A Editora Debrett publica desde 1769 um anuário, hoje
intitulado Peerage and Baronetage, [na foto a edição deste ano — a
última], espécie de almanaque da nobreza e aristocracia inglesas. Todos os
títulos ali constantes têm sua história, muito deles de grande ressonância,
significam a justo título muito no mundo saxão, mas não representam a essência
do fenômeno (são dele reflexo) que aqui coloco na lupa: o miolo é o cultivo
amoroso da excelência, no caso, a social, por boa parte do público. Isso é
motor do avanço em qualquer sociedade.
Informa Vivian Oswald no jornal “Globo”, a edição impressa
de 2019 do Peerage and Baronetage, a 150º, será a última. Razão decisiva,
o álbum de dois volumes dá prejuízo. São muito altos os custos de produção,
distribuição e estocagem do artístico e informativo trabalho, capa de couro,
cerca de três mil páginas. A publicação continua na internet, com consulta
paga. A propósito, esta última edição, preço promocional, sai por 405 libras.

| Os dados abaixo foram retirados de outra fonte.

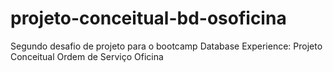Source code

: # projeto-conceitual-bd-osoficina
Segundo desafio de projeto para o bootcamp Database Experience: Projeto Conceitual Ordem de Serviço Oficina

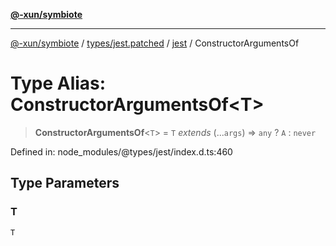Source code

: [**@-xun/symbiote**](../../../../../README.md)

***

[@-xun/symbiote](../../../../../README.md) / [types/jest.patched](../../../README.md) / [jest](../README.md) / ConstructorArgumentsOf

# Type Alias: ConstructorArgumentsOf\<T\>

> **ConstructorArgumentsOf**\<`T`\> = `T` *extends* (...`args`) => `any` ? `A` : `never`

Defined in: node\_modules/@types/jest/index.d.ts:460

## Type Parameters

### T

`T`

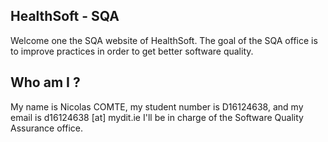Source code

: ## HealthSoft - SQA

Welcome one the SQA website of HealthSoft. The goal of the SQA office is to improve practices in order to get better software quality.

## Who am I ?

My name is Nicolas COMTE, my student number is D16124638, and my email is d16124638 [at] mydit.ie
I'll be in charge of the Software Quality Assurance office. 
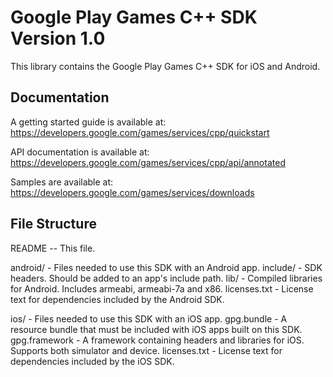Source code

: # Google Play Games C++ SDK Version 1.0 #
This library contains the Google Play Games C++ SDK for iOS and Android.

## Documentation ##

A getting started guide is available at:
https://developers.google.com/games/services/cpp/quickstart

API documentation is available at:
https://developers.google.com/games/services/cpp/api/annotated

Samples are available at:
https://developers.google.com/games/services/downloads

## File Structure ##

README  -- This file.

android/ - Files needed to use this SDK with an Android app.
    include/ - SDK headers. Should be added to an app's include path.
    lib/ - Compiled libraries for Android. Includes armeabi, armeabi-7a and x86.
    licenses.txt - License text for dependencies included by the Android SDK.

ios/ - Files needed to use this SDK with an iOS app.
    gpg.bundle - A resource bundle that must be included with iOS apps built on
                 this SDK.
    gpg.framework - A framework containing headers and libraries for iOS.
                    Supports both simulator and device.
    licenses.txt - License text for dependencies included by the iOS SDK.
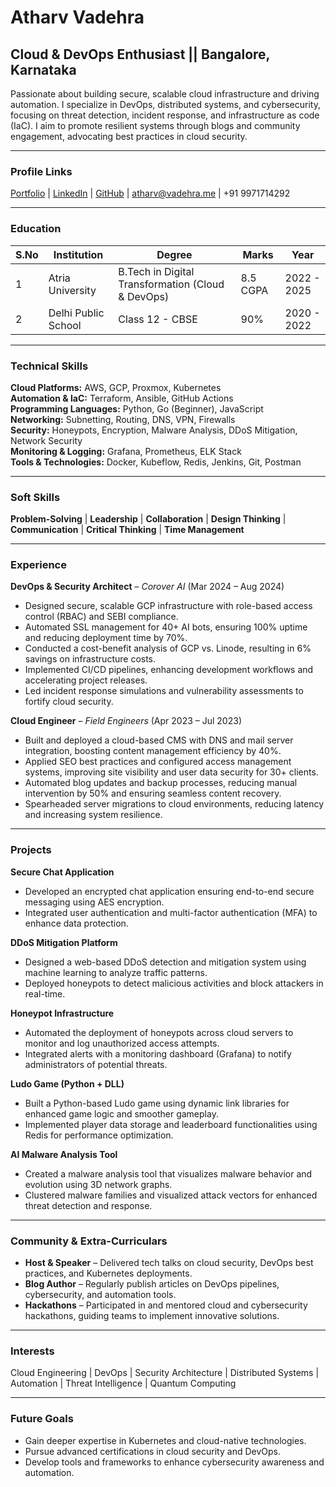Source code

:  # Atharv Vadehra

## Cloud & DevOps Enthusiast || Bangalore, Karnataka
Passionate about building secure, scalable cloud infrastructure and driving automation. I specialize in DevOps, distributed systems, and cybersecurity, focusing on threat detection, incident response, and infrastructure as code (IaC). I aim to promote resilient systems through blogs and community engagement, advocating best practices in cloud security.

---

### **Profile Links**
[Portfolio](https://atharvvadehra.com) | [LinkedIn](https://www.linkedin.com/in/atharv-vadehra/) | [GitHub](https://github.com/marcos9113) | atharv@vadehra.me | +91 9971714292

---

### **Education**
| S.No | Institution               | Degree                                  | Marks  | Year                |
|------|--------------------------|-----------------------------------------|--------|---------------------|
| 1    | Atria University            | B.Tech in Digital Transformation (Cloud & DevOps) | 8.5 CGPA | 2022 - 2025       |
| 2    | Delhi Public School         | Class 12 - CBSE                             | 90%    | 2020 - 2022         |

---

### **Technical Skills**
**Cloud Platforms:** AWS, GCP, Proxmox, Kubernetes  
**Automation & IaC:** Terraform, Ansible, GitHub Actions  
**Programming Languages:** Python, Go (Beginner), JavaScript  
**Networking:** Subnetting, Routing, DNS, VPN, Firewalls  
**Security:** Honeypots, Encryption, Malware Analysis, DDoS Mitigation, Network Security  
**Monitoring & Logging:** Grafana, Prometheus, ELK Stack  
**Tools & Technologies:** Docker, Kubeflow, Redis, Jenkins, Git, Postman  

---

### **Soft Skills**
**Problem-Solving** | **Leadership** | **Collaboration** | **Design Thinking** | **Communication** | **Critical Thinking** | **Time Management**

---

### **Experience**
**DevOps & Security Architect** – *Corover AI* (Mar 2024 – Aug 2024)  
- Designed secure, scalable GCP infrastructure with role-based access control (RBAC) and SEBI compliance.  
- Automated SSL management for 40+ AI bots, ensuring 100% uptime and reducing deployment time by 70%.  
- Conducted a cost-benefit analysis of GCP vs. Linode, resulting in 6% savings on infrastructure costs.  
- Implemented CI/CD pipelines, enhancing development workflows and accelerating project releases.  
- Led incident response simulations and vulnerability assessments to fortify cloud security.  

**Cloud Engineer** – *Field Engineers* (Apr 2023 – Jul 2023)  
- Built and deployed a cloud-based CMS with DNS and mail server integration, boosting content management efficiency by 40%.  
- Applied SEO best practices and configured access management systems, improving site visibility and user data security for 30+ clients.  
- Automated blog updates and backup processes, reducing manual intervention by 50% and ensuring seamless content recovery.  
- Spearheaded server migrations to cloud environments, reducing latency and increasing system resilience.

---

### **Projects**
**Secure Chat Application**  
- Developed an encrypted chat application ensuring end-to-end secure messaging using AES encryption.  
- Integrated user authentication and multi-factor authentication (MFA) to enhance data protection.  

**DDoS Mitigation Platform**  
- Designed a web-based DDoS detection and mitigation system using machine learning to analyze traffic patterns.  
- Deployed honeypots to detect malicious activities and block attackers in real-time.  

**Honeypot Infrastructure**  
- Automated the deployment of honeypots across cloud servers to monitor and log unauthorized access attempts.  
- Integrated alerts with a monitoring dashboard (Grafana) to notify administrators of potential threats.  

**Ludo Game (Python + DLL)**  
- Built a Python-based Ludo game using dynamic link libraries for enhanced game logic and smoother gameplay.  
- Implemented player data storage and leaderboard functionalities using Redis for performance optimization.  

**AI Malware Analysis Tool**  
- Created a malware analysis tool that visualizes malware behavior and evolution using 3D network graphs.  
- Clustered malware families and visualized attack vectors for enhanced threat detection and response.  

---

### **Community & Extra-Curriculars**
- **Host & Speaker** – Delivered tech talks on cloud security, DevOps best practices, and Kubernetes deployments.  
- **Blog Author** – Regularly publish articles on DevOps pipelines, cybersecurity, and automation tools.  
- **Hackathons** – Participated in and mentored cloud and cybersecurity hackathons, guiding teams to implement innovative solutions.  

---

### **Interests**
Cloud Engineering | DevOps | Security Architecture | Distributed Systems | Automation | Threat Intelligence | Quantum Computing  

---

### **Future Goals**
- Gain deeper expertise in Kubernetes and cloud-native technologies.  
- Pursue advanced certifications in cloud security and DevOps.  
- Develop tools and frameworks to enhance cybersecurity awareness and automation.

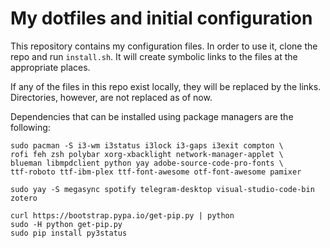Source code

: # My dotfiles and initial configuration

This repository contains my configuration files. In order to use it, clone the repo and run `install.sh`. It will create symbolic links to the files at the appropriate places.

If any of the files in this repo exist locally, they will be replaced by the links. Directories, however, are not replaced as of now.

Dependencies that can be installed using package managers are the following:

    sudo pacman -S i3-wm i3status i3lock i3-gaps i3exit compton \
    rofi feh zsh polybar xorg-xbacklight network-manager-applet \
    blueman libmpdclient python yay adobe-source-code-pro-fonts \
    ttf-roboto ttf-ibm-plex ttf-font-awesome otf-font-awesome pamixer
    
    sudo yay -S megasync spotify telegram-desktop visual-studio-code-bin zotero

    curl https://bootstrap.pypa.io/get-pip.py | python
    sudo -H python get-pip.py
    sudo pip install py3status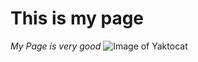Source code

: # This is my page
_My Page is very good_
![Image of Yaktocat](https://octodex.github.com/images/yaktocat.png)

Em resumo, parece, o público já não se interessa o
suficiente para ser lucrativo manter em circulação um dos símbolos da grandeza
da Inglaterra. Acostumou-se com horizontes mais acanhados, em que aparece menos
a atração pela excelência, no caso, um marco do apreço pela perfeição social. É
rota para o atraso, fenômeno que pode ter efeitos mais fundos que o imbróglio
Brexit.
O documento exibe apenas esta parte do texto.